- The Washington Times - Friday, May 14, 2004

Attorney General John Ashcroft yesterday announced the creation of a nationwide intelligence program aimed at ensuring that state and local law-enforcement authorities get access to intelligence data on terrorism and crime gathered by the federal government.

Known as the National Criminal Intelligence Sharing Plan, the new program calls for the Justice Department and the FBI to more routinely share with state and local agencies the intelligence data it receives from more than 1.2 million law-enforcement officials from all levels of government.

“The single greatest structural cause for the terrorist attacks of September 11 were impediments to communication and information sharing among men and women charged with keeping Americans safe,” Mr. Ashcroft said. “Government erected a wall that segregated criminal investigators from intelligence agents, government buttressed that wall, and before September 11, 2001, government was blinded by that wall.

“This plan represents law enforcement’s commitment to take it upon itself to ensure that we do everything possible to connect the dots, whether it be a set of criminal dots or a set of terrorist dots,” he said.

The announcement comes at a time when some on Capitol Hill are calling for the creation of a new homeland intelligence agency to focus on fighting terrorism, suggesting that the intelligence gathering and sharing abilities of the Justice Department and the FBI were to blame for the September 11 attacks.

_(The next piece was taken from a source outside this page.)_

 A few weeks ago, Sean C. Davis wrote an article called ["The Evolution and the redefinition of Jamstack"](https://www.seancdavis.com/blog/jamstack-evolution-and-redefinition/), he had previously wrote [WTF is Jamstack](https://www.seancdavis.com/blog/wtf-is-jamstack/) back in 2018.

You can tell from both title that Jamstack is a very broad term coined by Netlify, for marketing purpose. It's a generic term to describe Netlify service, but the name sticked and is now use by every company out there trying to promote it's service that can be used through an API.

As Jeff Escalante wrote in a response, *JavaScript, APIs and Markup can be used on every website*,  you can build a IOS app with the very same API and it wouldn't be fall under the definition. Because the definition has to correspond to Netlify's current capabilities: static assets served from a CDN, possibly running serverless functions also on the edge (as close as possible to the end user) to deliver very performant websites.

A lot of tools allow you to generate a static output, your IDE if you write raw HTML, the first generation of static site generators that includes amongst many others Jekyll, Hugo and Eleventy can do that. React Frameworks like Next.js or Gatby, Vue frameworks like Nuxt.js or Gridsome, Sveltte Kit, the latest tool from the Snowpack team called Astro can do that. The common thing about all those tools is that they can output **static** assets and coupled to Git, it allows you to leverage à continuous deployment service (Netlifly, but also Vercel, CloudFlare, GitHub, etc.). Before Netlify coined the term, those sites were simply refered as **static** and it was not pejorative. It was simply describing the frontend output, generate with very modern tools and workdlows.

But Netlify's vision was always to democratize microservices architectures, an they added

A report last month by the September 11 commission concluded that the FBI was not properly structured to detect and detain terrorists operating in the United States, and that the bureau’s traditional law-enforcement approach was designed to build criminal cases, not catch terrorists — accusations that the Justice Department and the FBI have vigorously denied.

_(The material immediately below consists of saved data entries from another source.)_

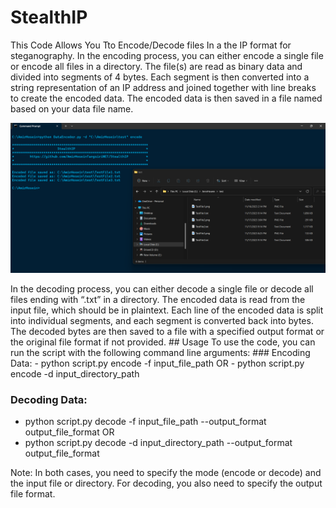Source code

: # StealthIP
This Code Allows You Tto Encode/Decode files In a the IP format for steganography.
In the encoding process, you can either encode a single file or encode all files in a directory. The file(s) are read as binary data and divided into segments of 4 bytes. Each segment is then converted into a string representation of an IP address and joined together with line breaks to create the encoded data. The encoded data is then saved in a file named based on your data file name.
<p align="center">
  <img src="Img/Encoding.png" alt="Master">
</p>
In the decoding process, you can either decode a single file or decode all files ending with “.txt” in a directory. The encoded data is read from the input file, which should be in plaintext. Each line of the encoded data is split into individual segments, and each segment is converted back into bytes. The decoded bytes are then saved to a file with a specified output format or the original file format if not provided.
## Usage
To use the code, you can run the script with the following command line arguments:
### Encoding Data:
- python script.py encode -f input_file_path
OR
- python script.py encode -d input_directory_path

### Decoding Data:
- python script.py decode -f input_file_path --output_format output_file_format
OR
- python script.py decode -d input_directory_path --output_format output_file_format

Note: In both cases, you need to specify the mode (encode or decode) and the input file or directory. For decoding, you also need to specify the output file format.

FBI Director Robert S. Mueller III said the bureau recognizes that “no one agency can be successful on its own,” adding that in order to address the continuing threats of terrorism and crime, “we must change.”

“In the wake of September 11, I think almost all of us understand that in order to be effective in preventing another terrorist attack, we together have to focus on intelligence-led policing, because it will be the intelligence that will help the officer on the street or the chief of police or even the president of the United States to make those critical decisions that are necessary to try to prevent another attack,” Mr. Mueller said.

“We see the National Intelligence Sharing Plan as the blueprint as we continue to implement our overall strategy for sharing information and intelligence … a blueprint that all of us can use to move forward,” he said.

In an effort to overcome continuing turf battles and jurisdictional disputes that have long been a barrier to adequate information sharing, the FBI has initiated new policies to ensure that more of its information can be broadly disseminated to law-enforcement officials by reducing the amount that is classified as top secret or secret.